*** Opening DATA SHOWN ***

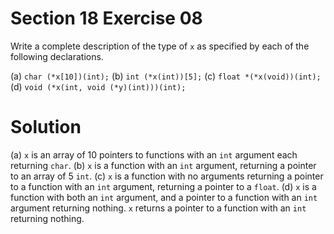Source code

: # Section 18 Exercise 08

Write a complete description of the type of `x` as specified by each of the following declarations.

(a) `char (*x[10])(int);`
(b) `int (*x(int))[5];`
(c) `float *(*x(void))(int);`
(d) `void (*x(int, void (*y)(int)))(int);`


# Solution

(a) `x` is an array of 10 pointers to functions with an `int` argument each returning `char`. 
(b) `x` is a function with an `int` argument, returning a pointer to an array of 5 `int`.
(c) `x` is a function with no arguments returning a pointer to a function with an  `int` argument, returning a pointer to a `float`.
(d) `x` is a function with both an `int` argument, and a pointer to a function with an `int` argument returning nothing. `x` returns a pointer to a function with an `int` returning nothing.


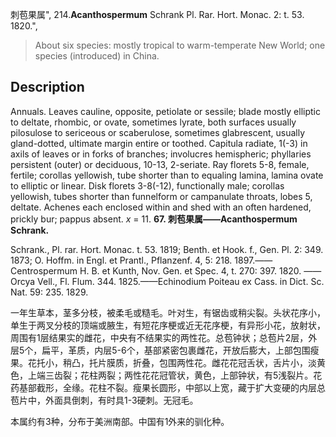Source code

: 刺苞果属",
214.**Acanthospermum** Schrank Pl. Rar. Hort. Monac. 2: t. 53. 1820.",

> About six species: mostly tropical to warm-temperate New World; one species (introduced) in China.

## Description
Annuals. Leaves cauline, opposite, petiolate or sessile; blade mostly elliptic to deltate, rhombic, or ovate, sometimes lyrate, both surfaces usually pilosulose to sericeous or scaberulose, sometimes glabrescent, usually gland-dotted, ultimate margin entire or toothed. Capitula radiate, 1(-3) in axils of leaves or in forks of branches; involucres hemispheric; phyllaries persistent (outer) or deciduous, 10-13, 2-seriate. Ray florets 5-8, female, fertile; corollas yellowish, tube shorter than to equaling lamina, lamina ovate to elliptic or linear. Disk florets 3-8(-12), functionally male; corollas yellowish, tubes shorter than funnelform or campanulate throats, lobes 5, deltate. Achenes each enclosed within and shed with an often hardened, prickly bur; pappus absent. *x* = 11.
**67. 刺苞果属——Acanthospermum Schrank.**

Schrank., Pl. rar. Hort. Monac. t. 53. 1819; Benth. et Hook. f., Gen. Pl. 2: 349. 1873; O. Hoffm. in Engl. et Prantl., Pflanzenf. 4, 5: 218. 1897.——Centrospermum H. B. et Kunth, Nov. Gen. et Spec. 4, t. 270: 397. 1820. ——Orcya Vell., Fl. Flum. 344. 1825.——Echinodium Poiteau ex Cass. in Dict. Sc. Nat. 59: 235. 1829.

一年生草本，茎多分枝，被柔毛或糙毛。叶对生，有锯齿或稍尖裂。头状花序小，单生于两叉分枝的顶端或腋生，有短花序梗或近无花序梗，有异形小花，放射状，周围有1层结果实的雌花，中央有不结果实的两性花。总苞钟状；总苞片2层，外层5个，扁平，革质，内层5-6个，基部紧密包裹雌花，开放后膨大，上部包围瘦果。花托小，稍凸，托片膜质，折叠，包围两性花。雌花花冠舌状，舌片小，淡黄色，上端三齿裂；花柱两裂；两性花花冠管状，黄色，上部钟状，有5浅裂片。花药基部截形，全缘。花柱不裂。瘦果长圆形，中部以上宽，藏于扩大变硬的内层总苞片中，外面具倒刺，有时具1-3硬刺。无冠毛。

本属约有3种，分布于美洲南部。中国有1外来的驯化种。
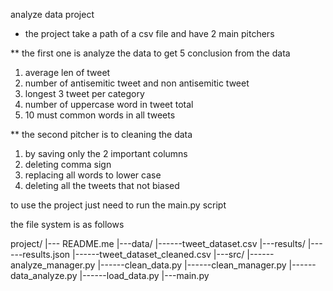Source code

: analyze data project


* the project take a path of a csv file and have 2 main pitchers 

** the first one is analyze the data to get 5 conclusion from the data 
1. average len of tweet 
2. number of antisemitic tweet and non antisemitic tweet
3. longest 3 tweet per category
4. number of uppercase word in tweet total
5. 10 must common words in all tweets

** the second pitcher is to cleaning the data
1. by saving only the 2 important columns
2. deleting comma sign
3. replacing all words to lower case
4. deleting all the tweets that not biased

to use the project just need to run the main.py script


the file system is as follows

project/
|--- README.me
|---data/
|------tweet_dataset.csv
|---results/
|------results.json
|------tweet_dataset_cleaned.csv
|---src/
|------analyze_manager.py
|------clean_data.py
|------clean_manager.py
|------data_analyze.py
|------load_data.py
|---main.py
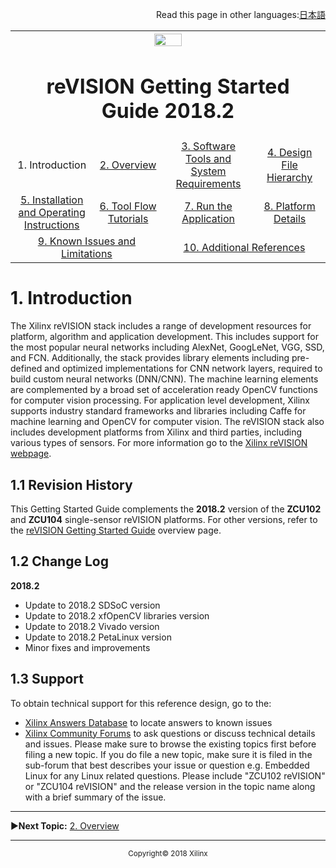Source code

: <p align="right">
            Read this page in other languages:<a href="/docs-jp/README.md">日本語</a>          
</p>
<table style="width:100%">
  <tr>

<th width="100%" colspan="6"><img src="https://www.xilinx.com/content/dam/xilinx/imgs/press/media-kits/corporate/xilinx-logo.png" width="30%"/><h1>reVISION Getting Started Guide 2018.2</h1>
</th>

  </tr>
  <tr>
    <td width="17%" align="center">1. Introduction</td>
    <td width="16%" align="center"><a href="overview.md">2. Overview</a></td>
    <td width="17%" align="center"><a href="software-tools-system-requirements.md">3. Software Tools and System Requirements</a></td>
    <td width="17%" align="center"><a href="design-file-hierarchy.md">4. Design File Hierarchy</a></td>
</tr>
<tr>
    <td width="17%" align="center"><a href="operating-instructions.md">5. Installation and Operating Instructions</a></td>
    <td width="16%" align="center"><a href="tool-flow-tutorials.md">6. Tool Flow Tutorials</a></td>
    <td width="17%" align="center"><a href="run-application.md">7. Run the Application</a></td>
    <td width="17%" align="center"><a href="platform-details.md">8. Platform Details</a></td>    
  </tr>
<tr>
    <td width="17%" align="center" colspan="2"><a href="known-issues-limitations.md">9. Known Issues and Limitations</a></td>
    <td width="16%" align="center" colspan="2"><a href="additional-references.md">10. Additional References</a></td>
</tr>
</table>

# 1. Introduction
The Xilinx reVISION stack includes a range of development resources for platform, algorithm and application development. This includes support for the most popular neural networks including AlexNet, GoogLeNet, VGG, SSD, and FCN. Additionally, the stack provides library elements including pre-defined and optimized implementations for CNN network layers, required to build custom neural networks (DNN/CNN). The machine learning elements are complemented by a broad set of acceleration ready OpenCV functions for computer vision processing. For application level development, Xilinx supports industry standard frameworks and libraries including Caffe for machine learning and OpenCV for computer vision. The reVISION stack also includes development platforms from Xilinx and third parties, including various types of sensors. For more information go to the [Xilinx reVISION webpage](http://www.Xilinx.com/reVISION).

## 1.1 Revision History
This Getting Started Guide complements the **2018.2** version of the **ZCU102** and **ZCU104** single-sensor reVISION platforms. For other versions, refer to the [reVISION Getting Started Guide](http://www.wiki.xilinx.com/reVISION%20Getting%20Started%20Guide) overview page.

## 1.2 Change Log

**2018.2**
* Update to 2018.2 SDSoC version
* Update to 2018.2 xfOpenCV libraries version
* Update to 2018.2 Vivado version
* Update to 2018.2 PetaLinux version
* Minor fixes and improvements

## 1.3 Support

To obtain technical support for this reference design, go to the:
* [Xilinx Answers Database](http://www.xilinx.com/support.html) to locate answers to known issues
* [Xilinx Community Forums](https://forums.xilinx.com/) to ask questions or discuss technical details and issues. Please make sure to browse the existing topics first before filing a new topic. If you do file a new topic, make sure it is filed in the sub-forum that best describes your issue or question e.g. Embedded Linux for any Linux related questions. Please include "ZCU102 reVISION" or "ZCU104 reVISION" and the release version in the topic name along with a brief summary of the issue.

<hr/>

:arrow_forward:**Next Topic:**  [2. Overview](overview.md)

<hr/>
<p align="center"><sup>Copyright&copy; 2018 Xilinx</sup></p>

*** Closing DATA SHOWN ***
*** Opening DATA SHOWN ***

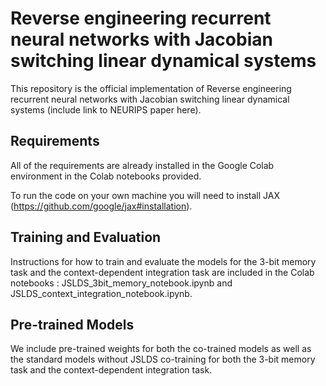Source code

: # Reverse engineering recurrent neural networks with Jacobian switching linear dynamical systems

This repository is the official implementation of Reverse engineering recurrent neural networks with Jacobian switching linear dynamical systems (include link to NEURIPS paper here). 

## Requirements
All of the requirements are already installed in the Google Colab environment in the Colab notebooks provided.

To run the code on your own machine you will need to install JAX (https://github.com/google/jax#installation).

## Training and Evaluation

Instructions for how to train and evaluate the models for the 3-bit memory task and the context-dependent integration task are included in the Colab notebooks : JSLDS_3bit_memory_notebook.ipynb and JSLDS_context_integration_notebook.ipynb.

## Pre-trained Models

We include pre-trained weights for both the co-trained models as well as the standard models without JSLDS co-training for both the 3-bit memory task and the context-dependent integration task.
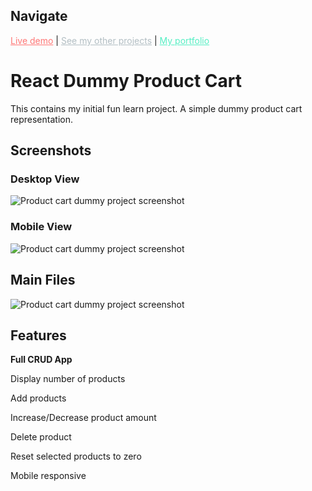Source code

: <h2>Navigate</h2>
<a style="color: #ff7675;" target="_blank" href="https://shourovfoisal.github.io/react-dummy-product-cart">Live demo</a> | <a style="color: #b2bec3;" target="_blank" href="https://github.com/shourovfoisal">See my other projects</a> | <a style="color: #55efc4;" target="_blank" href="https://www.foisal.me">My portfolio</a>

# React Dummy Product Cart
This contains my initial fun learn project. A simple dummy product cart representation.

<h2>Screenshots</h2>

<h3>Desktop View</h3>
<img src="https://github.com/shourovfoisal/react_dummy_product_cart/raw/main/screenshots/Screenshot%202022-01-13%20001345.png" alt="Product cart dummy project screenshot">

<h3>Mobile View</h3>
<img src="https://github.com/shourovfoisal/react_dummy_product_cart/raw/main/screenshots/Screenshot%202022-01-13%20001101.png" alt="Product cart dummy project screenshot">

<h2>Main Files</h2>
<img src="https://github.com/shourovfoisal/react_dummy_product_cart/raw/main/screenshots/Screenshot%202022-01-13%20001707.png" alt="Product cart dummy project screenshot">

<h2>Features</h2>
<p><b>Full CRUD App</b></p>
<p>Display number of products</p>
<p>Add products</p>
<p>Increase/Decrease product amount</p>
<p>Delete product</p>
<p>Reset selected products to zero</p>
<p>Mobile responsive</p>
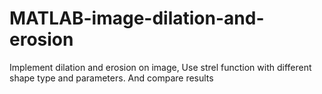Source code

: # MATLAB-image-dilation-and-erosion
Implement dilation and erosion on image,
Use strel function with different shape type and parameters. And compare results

*** Closing DATA SHOWN ***
*** Opening DATA SHOWN ***

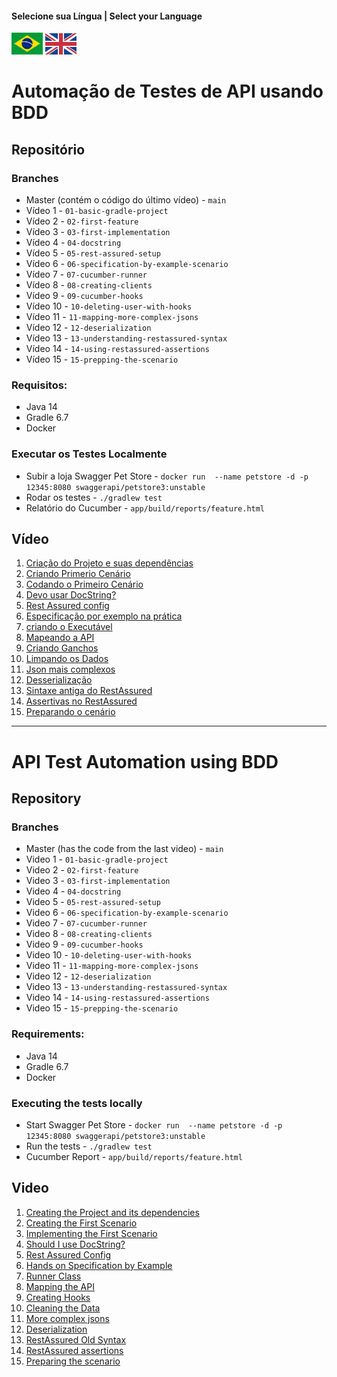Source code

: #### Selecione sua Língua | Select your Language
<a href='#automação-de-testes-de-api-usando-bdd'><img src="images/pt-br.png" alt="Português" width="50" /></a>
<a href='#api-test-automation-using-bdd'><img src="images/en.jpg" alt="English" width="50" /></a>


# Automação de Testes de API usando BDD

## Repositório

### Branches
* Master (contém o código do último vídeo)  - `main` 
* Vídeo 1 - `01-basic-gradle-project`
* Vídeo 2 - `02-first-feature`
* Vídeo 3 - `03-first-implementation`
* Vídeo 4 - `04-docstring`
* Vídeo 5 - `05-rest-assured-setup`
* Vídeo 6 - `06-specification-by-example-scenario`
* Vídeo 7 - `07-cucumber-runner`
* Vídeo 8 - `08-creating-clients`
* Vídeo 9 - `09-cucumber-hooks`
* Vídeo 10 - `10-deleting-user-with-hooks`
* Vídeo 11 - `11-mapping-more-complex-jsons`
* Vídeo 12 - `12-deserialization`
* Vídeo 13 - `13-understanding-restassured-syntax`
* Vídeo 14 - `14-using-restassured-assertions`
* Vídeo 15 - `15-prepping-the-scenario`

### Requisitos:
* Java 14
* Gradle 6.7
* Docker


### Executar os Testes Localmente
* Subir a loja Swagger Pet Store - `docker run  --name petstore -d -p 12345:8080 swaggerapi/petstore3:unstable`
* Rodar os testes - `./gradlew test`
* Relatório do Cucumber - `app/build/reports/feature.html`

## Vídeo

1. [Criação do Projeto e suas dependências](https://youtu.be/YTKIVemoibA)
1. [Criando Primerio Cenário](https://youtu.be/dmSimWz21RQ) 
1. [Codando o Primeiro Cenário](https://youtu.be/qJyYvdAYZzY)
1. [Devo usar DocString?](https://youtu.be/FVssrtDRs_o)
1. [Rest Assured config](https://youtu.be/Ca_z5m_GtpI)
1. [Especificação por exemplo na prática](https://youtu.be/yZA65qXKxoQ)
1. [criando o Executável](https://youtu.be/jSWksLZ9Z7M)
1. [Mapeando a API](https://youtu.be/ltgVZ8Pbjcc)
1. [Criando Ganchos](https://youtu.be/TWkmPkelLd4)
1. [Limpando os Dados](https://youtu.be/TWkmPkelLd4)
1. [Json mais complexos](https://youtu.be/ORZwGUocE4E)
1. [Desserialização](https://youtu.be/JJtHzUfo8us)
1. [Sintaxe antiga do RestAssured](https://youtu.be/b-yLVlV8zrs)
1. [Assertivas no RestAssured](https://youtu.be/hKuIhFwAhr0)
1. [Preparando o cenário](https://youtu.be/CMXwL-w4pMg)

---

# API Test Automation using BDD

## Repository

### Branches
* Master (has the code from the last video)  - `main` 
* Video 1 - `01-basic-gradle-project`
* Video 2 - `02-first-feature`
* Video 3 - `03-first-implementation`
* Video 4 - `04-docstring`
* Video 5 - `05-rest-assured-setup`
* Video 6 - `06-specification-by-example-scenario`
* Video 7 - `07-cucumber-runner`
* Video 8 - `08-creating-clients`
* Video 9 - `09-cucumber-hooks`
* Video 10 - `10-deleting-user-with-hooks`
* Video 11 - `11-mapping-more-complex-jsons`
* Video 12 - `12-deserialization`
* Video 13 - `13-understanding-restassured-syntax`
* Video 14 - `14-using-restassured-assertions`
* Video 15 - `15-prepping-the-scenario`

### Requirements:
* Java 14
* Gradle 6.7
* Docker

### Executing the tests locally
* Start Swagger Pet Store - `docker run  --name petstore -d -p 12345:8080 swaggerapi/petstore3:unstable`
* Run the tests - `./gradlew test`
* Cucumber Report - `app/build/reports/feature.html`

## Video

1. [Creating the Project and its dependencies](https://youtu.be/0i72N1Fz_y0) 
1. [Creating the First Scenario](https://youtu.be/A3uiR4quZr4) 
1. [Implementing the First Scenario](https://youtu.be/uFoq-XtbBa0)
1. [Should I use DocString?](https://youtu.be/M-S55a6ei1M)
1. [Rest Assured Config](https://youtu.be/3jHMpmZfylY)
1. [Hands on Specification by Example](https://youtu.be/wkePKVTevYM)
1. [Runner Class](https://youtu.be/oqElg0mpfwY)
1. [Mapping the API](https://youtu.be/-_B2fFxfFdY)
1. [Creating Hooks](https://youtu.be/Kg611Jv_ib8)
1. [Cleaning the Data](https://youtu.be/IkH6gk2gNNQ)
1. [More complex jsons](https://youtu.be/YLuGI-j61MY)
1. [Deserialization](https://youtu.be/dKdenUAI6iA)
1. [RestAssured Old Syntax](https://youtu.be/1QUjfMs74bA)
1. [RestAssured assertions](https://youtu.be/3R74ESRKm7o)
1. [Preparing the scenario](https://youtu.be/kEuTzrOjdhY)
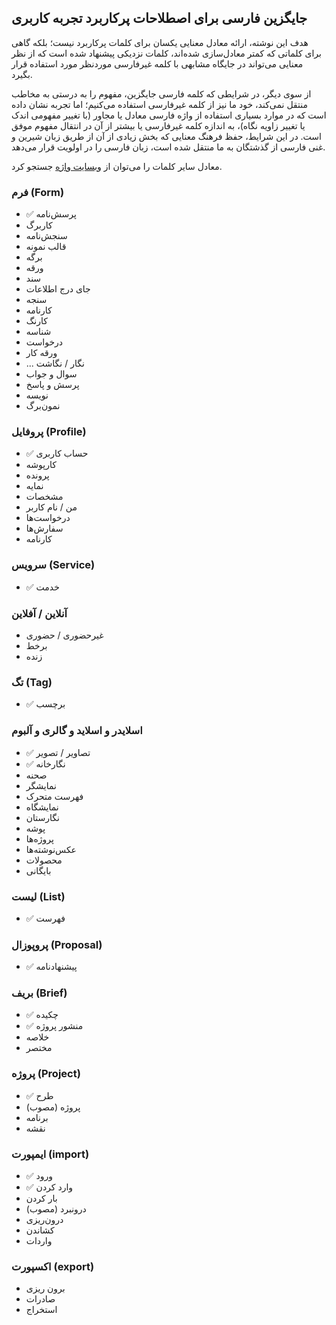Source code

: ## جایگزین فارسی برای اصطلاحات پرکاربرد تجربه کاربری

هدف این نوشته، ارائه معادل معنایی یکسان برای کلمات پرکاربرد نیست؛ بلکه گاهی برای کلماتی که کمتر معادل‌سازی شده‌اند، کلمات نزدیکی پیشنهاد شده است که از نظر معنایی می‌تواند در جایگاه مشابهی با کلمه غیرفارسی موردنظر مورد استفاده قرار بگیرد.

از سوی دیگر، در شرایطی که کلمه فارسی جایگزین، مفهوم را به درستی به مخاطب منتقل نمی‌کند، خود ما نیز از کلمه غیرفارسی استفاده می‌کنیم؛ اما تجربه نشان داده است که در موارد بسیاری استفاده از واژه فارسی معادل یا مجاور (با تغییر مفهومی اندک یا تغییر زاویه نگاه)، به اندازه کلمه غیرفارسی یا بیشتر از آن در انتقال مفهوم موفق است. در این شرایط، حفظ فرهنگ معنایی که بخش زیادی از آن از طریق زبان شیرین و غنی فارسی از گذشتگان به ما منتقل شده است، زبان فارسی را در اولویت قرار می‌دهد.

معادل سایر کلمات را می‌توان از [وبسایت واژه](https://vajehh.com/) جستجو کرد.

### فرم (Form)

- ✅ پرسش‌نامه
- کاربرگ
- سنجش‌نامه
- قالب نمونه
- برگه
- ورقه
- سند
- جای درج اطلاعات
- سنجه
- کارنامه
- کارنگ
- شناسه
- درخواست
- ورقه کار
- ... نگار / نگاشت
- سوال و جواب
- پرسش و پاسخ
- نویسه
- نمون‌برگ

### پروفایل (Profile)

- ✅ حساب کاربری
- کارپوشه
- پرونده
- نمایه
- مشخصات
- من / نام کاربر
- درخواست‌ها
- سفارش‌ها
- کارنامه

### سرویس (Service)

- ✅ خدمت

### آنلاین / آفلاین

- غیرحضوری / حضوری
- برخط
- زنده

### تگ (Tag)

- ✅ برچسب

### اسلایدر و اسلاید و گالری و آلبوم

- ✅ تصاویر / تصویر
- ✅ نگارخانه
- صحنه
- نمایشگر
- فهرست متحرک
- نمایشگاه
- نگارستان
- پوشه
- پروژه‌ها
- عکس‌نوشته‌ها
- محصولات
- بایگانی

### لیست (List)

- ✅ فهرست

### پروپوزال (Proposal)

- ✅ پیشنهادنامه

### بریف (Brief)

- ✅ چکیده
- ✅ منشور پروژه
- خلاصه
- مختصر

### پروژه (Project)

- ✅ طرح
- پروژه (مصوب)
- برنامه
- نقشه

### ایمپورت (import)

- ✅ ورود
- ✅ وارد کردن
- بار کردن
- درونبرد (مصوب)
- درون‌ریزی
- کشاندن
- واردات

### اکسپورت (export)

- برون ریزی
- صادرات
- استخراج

*** Closing DATA SHOWN ***

ABOUT THIS TASK - Repeat, exactly as they stand above, the lines from the line with "and Operating Instructions</a></td>" to the line with "# 1. Introduction", both lines included.

TASK OUTPUT -
    <td width="17%" align="center"><a href="operating-instructions.md">5. Installation and Operating Instructions</a></td>
    <td width="16%" align="center"><a href="tool-flow-tutorials.md">6. Tool Flow Tutorials</a></td>
    <td width="17%" align="center"><a href="run-application.md">7. Run the Application</a></td>
    <td width="17%" align="center"><a href="platform-details.md">8. Platform Details</a></td>    
  </tr>
<tr>
    <td width="17%" align="center" colspan="2"><a href="known-issues-limitations.md">9. Known Issues and Limitations</a></td>
    <td width="16%" align="center" colspan="2"><a href="additional-references.md">10. Additional References</a></td>
</tr>
</table>

# 1. Introduction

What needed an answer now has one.